Thursday, February 02, 2006

Beloved (Toni Morrison)


This novel flows like water, the pages being a shuffling waterfall between your open hands. Or rubber bands. See, I read my books at the gym and in order for this one to stay open I had to use two rubber bands, one pressing pages to the front cover and one the back. I then merely have to slip a new page, carefully, out and place it under the other rubber band. Good motivator for me on the elliptical machine when the book is this good.

Sigh. I love Morrison. Her poetic style and use of detail, especially about characters. One detail that encapsulates that person more than paragraphs of explanation. I love the way she makes skipping from person to person and from past to present okay--it makes sense, aiding the story and easily followed. I love how she has the talent to make a character that should be reprehensible, for their actions or their position, sympathetic and brave. It's a three-punch combo in my opinion. Not everyone, I know, feels the same. I recently chatted with a friend, a very intelligent friend, who felt this novel was a long and arduous slog. "At least I know more about slavery," she said. But I suppose we are all attracted to story-telling styles that suit our own thought processes and Morrison conveys the way I think and see the world around me, in stops and starts and looping backs and retellings with vivid drops of color splattered about. Morrison could be writing inside of my head--except I'm not black, was never a slave, have never been a mother, have never lost a child, etc and etc.

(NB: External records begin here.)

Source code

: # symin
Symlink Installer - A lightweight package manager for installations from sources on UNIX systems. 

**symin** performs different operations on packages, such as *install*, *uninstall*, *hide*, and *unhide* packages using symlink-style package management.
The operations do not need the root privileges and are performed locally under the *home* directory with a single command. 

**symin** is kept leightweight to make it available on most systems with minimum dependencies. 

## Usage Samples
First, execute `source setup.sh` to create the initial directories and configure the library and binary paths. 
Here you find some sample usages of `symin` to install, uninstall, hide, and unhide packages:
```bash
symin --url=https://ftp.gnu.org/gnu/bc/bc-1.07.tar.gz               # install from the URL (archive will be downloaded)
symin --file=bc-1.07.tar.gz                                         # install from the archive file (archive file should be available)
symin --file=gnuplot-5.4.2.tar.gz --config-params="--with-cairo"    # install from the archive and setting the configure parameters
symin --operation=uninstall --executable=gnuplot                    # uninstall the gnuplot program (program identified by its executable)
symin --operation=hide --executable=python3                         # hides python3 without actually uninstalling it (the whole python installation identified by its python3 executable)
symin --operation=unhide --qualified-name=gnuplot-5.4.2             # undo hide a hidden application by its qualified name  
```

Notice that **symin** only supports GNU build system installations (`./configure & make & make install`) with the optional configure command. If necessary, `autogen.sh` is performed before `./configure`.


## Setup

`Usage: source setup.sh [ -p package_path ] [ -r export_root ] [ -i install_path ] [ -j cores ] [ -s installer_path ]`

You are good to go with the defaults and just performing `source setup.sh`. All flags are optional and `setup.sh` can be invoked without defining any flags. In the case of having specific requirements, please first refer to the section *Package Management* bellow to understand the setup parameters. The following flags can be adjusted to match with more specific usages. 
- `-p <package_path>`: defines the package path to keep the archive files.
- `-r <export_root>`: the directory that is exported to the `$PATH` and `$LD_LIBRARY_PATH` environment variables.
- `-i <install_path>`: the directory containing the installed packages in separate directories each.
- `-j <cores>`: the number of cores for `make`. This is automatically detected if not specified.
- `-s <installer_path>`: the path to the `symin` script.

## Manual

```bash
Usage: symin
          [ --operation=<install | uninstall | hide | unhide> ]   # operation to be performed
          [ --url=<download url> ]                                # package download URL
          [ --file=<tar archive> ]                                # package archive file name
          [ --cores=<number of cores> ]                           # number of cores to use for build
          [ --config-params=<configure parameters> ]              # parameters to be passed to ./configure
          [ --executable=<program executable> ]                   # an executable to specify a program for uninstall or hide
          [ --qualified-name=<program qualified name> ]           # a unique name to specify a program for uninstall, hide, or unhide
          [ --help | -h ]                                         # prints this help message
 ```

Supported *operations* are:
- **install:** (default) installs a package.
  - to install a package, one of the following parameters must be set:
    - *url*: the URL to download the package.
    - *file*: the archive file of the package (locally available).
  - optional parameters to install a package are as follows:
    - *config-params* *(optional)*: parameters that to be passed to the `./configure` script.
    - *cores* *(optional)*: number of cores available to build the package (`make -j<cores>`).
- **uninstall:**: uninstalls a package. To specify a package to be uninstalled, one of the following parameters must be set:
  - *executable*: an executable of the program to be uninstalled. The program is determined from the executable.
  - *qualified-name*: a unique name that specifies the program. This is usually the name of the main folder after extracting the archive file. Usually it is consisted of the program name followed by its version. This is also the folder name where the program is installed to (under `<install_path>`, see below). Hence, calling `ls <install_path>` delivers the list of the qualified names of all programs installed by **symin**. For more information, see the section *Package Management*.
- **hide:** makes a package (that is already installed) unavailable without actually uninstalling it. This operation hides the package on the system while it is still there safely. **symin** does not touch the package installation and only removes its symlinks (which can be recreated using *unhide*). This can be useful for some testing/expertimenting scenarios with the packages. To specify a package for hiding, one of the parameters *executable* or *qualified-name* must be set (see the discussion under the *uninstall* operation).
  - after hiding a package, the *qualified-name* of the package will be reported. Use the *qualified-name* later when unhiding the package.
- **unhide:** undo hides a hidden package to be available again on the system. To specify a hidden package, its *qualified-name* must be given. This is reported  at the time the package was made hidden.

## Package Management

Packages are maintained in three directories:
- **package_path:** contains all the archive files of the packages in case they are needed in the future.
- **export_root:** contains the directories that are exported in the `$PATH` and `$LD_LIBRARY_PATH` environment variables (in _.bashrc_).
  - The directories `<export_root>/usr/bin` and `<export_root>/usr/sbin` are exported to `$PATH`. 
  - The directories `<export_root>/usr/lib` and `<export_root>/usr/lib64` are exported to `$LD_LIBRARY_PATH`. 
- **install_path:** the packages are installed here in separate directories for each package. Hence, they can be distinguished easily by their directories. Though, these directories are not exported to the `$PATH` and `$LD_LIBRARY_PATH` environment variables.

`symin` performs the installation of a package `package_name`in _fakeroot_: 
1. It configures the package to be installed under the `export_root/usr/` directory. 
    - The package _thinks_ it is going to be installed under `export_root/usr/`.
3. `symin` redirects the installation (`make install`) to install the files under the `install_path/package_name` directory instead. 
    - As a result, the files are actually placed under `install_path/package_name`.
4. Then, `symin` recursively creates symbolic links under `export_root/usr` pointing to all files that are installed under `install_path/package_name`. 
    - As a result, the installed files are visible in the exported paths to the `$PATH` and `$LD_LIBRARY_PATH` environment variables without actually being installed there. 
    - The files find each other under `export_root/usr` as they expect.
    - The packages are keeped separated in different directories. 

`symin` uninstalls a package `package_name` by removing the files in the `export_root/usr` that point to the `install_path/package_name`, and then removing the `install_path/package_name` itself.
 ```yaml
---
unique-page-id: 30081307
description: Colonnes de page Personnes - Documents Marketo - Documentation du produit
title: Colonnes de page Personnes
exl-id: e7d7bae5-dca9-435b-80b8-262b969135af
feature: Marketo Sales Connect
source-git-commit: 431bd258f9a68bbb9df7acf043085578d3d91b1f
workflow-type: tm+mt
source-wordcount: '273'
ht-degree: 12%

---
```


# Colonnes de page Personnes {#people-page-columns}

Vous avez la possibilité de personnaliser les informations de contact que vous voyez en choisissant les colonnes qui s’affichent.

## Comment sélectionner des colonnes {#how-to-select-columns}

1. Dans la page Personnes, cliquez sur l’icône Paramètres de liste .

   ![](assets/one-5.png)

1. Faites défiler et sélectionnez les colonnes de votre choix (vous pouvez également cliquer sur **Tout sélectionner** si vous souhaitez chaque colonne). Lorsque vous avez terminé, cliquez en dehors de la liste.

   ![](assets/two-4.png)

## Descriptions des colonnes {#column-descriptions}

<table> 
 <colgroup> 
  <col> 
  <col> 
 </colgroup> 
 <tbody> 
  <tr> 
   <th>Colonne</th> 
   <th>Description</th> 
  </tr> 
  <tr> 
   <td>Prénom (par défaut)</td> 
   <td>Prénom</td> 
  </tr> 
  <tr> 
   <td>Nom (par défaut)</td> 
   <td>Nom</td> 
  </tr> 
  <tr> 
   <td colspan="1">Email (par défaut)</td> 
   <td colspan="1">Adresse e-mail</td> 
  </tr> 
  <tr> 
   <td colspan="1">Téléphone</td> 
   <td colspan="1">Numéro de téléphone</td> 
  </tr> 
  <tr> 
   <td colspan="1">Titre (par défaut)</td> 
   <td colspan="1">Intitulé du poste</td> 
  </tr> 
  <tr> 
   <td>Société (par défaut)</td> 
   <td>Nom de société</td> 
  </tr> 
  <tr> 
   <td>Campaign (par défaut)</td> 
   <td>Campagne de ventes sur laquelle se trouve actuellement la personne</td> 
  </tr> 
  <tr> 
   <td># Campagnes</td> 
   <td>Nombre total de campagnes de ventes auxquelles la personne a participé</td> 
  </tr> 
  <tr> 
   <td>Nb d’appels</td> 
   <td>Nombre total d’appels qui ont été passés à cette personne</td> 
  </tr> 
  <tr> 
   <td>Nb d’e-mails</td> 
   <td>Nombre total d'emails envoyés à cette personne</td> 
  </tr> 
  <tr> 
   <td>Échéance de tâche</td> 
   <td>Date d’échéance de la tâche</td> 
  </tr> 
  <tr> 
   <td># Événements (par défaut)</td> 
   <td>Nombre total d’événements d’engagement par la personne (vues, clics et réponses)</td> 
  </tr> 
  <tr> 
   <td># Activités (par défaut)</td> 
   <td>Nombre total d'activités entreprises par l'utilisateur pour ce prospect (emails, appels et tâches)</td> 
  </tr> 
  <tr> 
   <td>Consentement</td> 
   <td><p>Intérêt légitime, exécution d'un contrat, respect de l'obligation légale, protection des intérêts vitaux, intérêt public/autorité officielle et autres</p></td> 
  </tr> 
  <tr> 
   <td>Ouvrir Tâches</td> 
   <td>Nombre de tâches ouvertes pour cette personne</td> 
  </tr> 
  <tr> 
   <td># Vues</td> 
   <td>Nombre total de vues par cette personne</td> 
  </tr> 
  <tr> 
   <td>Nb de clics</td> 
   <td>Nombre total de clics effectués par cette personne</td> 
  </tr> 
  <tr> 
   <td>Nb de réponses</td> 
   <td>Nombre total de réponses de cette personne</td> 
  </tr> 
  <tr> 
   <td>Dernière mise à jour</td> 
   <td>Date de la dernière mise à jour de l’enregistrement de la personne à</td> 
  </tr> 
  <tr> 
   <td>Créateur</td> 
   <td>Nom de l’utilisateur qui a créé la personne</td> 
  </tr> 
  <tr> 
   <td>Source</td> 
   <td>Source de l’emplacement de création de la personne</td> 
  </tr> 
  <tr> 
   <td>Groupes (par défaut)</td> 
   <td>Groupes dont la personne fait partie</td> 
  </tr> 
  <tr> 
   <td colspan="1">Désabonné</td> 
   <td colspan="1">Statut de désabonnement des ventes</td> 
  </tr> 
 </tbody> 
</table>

Ah the story. The story centers on the character of Sethe, a former slave that escaped her master to settle in Ohio with her husband's mother, a husband that never showed up as planned. That could never be cataloged as still living or mercifully dead. Sethe is above all a mother of four--one home, two taken off, and one dead yet haunting the house with the red, sad anger of a two-year old soul taken too soon. Through the interactions with her remaining daughter, Denver, and a long lost blast-from-the-past friend, Paul D, Sethe revisits all the pain that made her who she is and that explains, if not condones, all she has done. Morrison will leave you with vivid descriptions after the covers close--a quilt with two orange squares of color, how blood can feel oily as it slides through your fingers, and the metaphor of Paul D's heart: a rusted over tobacco tin, better kept closed, because love is a danger. If you love something, make it a small thing, like sunshine or the shadow under a tree, because loving something big is giving the world leverage to break you in yet another way.